Turns out, devops199 had actually become the owner of a code library for Parity multi-sig wallets. And then he decided to kill, or “suicide” it. As Parity put it:

Subsequently, the user destructed this component. Since Parity multi-signature wallets depend on this component, this action blocked funds in 587 wallets holding a total amount of 513,774.16 Ether as well as additional tokens.

Which, as Jordan Pearson of Motherboard observed after reading the postmortem, “doesn’t look good.” At midweek, ether was worth $330.50.

At the time of the freeze, users were both angry and aghast. Pearson noted that a commenter called “1up8912” on the Ethereum subreddit wrote:

I know it is easy to be smart in hindsight, but these are huge design errors, I can’t comprehend how could this pass reviews in the architecture phase.

According to Parity, the original “Foundation” multi-sig wallet code was, “created and audited by the Ethereum Foundation’s DEV team, Parity Technologies and others in the community,” but was later restructured into two library contracts.

One of those, a “smart contract, containing the majority of the wallet’s logic” contained a fatal flaw:

In an attempt to stay as close as possible to the original audited smart contract, as few changes as possible were made to derive the library contract. This, however, meant that the library contract had the same functionality as a regular wallet and required initialization. It therefore also still contained the original self-destructfunction that is designed for retiring the wallet.

But after a hack on 19 July 2017, in which hackers looted $32m in ether from multi-sig wallets, the library contract was, “fixed and redeployed” the next day. It is the wallets created after that day, with the flaw noted by “3esmit”, that are affected.

Supposedly the whole thing was an accident. Devops199 posted on Github under the heading, “anyone can kill your contract” that he had killed the library inadvertently, and then later in a tweet that, “I’m eth newbie .. just learning.”

That didn’t fly with Kosta Popov, founder of Cappasity, who had about $1m in a now-frozen Ethereum multi-sig wallet. The Register reported he believes it was “deliberate and fraudulent.” In a statement on his company website, Popov wrote:

Our internal investigation has demonstrated that the actions on the part of devops199 were deliberate. When you are tracking all their transactions, you realize that they were deliberate… Therefore … we suppose this was a deliberate hacking.

While Popov also wrote that, “contacting law enforcement might be the right next step,” so far, there doesn’t seem to be much interest, at least in public, from Parity in tracking down devops199. The company did not respond to an email seeking comment.

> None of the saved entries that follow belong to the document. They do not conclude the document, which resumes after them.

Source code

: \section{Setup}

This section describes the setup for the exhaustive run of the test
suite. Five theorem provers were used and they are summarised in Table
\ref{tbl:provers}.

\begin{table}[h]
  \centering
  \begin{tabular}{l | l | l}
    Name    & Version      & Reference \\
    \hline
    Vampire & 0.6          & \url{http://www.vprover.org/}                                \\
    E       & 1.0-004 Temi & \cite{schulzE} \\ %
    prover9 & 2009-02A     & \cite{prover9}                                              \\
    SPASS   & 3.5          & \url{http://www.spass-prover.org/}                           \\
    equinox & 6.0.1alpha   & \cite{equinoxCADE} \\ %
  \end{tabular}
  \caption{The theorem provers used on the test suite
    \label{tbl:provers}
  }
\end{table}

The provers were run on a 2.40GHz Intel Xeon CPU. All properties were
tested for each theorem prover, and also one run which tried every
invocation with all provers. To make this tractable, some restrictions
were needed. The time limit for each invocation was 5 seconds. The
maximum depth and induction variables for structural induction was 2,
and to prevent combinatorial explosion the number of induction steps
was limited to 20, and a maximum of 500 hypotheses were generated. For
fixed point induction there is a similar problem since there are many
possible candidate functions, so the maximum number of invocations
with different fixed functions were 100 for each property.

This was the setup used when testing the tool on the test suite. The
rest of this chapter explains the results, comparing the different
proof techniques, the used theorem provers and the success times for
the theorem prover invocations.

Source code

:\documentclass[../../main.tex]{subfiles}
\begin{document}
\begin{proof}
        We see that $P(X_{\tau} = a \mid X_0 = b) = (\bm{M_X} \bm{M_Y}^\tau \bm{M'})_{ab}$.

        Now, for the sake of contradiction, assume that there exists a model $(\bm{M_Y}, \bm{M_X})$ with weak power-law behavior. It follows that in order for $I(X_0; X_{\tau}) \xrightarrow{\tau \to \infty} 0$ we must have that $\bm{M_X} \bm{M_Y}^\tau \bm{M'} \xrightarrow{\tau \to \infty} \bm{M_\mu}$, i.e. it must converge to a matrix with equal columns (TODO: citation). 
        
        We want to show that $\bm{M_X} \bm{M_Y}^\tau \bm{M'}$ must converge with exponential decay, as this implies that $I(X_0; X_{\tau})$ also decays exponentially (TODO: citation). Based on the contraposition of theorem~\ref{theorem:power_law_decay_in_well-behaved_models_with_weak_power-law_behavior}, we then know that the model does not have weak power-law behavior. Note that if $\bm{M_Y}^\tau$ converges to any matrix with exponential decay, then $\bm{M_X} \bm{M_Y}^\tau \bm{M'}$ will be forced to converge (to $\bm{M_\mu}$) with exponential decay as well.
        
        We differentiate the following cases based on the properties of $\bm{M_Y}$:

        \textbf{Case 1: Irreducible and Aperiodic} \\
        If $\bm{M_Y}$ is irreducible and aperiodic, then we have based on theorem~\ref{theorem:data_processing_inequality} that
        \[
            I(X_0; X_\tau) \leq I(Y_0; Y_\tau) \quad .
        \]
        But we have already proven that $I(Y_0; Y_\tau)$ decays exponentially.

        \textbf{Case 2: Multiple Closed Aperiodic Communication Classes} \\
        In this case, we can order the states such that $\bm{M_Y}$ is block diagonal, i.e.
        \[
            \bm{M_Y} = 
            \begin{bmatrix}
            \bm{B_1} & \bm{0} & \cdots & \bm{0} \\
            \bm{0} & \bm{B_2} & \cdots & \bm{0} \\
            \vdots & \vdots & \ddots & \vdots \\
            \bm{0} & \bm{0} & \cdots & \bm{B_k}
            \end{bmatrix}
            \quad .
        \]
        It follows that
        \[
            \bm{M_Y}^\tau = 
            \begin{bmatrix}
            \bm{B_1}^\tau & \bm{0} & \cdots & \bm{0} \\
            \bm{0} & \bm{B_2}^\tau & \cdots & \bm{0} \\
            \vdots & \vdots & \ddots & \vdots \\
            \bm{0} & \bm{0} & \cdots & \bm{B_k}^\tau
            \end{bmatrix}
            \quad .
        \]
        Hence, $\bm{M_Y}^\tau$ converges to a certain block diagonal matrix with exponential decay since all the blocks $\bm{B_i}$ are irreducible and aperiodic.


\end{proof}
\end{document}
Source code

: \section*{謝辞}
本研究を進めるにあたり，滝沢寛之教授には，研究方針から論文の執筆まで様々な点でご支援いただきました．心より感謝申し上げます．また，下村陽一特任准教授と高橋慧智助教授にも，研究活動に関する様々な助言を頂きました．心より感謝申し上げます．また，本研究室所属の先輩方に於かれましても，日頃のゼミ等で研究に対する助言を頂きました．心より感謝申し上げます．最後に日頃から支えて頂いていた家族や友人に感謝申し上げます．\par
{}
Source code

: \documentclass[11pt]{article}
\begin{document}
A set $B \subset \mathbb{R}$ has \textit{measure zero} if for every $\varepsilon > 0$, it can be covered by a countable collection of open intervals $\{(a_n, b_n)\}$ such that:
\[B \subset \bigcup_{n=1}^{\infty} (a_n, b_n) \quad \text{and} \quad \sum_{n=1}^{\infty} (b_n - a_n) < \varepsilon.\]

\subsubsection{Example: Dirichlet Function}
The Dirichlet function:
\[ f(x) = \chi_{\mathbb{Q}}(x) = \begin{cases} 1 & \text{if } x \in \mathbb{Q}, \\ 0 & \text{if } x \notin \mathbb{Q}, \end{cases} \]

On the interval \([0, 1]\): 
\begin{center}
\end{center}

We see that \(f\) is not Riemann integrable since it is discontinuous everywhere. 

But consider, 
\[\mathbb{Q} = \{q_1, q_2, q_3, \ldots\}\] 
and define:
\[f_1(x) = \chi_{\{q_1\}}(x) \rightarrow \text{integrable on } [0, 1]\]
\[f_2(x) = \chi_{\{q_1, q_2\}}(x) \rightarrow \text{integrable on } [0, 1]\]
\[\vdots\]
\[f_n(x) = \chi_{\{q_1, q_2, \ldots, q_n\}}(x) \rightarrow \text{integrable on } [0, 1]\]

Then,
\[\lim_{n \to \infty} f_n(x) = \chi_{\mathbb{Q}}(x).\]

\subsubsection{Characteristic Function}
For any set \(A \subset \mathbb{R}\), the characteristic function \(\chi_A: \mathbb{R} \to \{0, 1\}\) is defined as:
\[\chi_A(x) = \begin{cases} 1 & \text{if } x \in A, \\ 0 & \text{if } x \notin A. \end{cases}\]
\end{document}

In a “locking-the-door-after-the-horse-has-bolted” move, Parity said it is:

…removing the ability to deploy multi-sig wallets until we feel we have the correct security and operations procedures in place so that we can be confident this will not happen again.

Even more important than that though is what Parity intends to do to fix the broken processes that led to the buggy code being deployed, and vulnerability report being misunderstood.

On that, Parity says it is:

..commissioning another full-stack external security audit of all existing sensitive code including secret management, key generation and password management, signing and auto-updating.

We will be putting significant efforts and resources into reviewing our processes and procedures internally and have a team specifically dedicated to operational security. This team will be expanded as necessary and we will have resources at its disposal. The team will be tasked with reviewing and maintaining critical parts of Parity Technologies’ offering.

Which must be some relief – to those whose currency didn’t get frozen.